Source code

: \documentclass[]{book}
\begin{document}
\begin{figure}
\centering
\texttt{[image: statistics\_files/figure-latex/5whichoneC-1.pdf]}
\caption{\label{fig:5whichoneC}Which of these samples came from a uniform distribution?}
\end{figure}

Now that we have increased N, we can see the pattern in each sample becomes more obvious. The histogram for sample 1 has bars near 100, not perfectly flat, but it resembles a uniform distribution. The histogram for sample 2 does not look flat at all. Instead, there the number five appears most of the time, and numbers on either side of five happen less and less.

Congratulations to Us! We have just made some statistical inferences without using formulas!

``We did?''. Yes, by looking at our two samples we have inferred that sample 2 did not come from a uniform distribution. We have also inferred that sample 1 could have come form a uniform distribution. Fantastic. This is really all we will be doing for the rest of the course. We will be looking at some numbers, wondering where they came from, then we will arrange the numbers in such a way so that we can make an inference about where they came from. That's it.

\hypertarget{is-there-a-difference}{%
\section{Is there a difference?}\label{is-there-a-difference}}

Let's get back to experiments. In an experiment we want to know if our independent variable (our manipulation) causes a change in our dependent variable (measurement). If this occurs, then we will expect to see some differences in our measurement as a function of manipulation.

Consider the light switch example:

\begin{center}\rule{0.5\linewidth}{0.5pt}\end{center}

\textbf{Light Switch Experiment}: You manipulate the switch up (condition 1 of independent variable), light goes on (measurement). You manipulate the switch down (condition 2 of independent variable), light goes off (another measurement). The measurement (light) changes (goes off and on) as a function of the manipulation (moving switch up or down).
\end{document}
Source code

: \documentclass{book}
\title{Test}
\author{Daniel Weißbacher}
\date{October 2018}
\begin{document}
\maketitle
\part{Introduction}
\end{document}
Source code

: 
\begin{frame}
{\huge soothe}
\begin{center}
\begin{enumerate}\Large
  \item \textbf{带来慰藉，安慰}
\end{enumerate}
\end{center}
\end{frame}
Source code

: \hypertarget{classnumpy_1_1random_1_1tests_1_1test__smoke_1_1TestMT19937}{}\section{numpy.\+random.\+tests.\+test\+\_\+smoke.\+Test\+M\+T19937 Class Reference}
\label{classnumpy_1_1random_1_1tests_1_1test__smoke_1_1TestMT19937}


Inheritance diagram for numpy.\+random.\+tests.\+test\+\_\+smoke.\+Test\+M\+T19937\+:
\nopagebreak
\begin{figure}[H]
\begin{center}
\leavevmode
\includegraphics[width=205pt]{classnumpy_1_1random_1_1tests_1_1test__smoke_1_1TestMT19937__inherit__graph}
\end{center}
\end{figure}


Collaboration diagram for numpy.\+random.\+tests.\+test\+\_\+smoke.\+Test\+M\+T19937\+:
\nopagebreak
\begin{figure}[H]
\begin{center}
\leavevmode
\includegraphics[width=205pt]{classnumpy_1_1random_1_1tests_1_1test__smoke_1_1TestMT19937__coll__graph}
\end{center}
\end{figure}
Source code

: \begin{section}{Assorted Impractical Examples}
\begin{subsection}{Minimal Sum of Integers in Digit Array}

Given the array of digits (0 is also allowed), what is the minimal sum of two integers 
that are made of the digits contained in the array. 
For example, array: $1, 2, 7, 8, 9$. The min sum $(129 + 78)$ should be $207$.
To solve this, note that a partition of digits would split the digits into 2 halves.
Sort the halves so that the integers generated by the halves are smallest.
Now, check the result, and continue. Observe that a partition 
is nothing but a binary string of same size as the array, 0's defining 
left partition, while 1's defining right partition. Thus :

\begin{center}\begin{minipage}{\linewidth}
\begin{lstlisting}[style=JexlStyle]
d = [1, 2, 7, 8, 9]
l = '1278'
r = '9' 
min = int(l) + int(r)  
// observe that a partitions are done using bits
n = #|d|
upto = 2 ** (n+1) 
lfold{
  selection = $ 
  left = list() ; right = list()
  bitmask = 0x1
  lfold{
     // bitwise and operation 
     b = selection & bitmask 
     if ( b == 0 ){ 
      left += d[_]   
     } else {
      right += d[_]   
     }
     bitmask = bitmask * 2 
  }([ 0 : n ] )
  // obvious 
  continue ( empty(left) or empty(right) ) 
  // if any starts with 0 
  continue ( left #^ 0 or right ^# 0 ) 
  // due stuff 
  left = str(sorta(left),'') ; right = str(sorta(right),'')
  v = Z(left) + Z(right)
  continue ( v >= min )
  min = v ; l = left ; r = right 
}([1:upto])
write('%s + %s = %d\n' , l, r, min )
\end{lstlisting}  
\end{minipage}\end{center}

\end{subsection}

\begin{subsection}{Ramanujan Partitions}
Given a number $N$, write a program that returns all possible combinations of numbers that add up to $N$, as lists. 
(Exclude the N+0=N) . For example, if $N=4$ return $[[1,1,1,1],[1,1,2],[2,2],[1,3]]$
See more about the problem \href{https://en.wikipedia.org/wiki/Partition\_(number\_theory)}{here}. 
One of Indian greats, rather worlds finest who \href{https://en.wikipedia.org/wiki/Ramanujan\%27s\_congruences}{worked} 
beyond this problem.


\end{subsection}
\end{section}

********

### Exercise aim
Copy all lines in the listing above where the string "includegraphics" appears.

### Worked solution
\includegraphics[width=205pt]{classnumpy_1_1random_1_1tests_1_1test__smoke_1_1TestMT19937__inherit__graph}
\includegraphics[width=205pt]{classnumpy_1_1random_1_1tests_1_1test__smoke_1_1TestMT19937__coll__graph}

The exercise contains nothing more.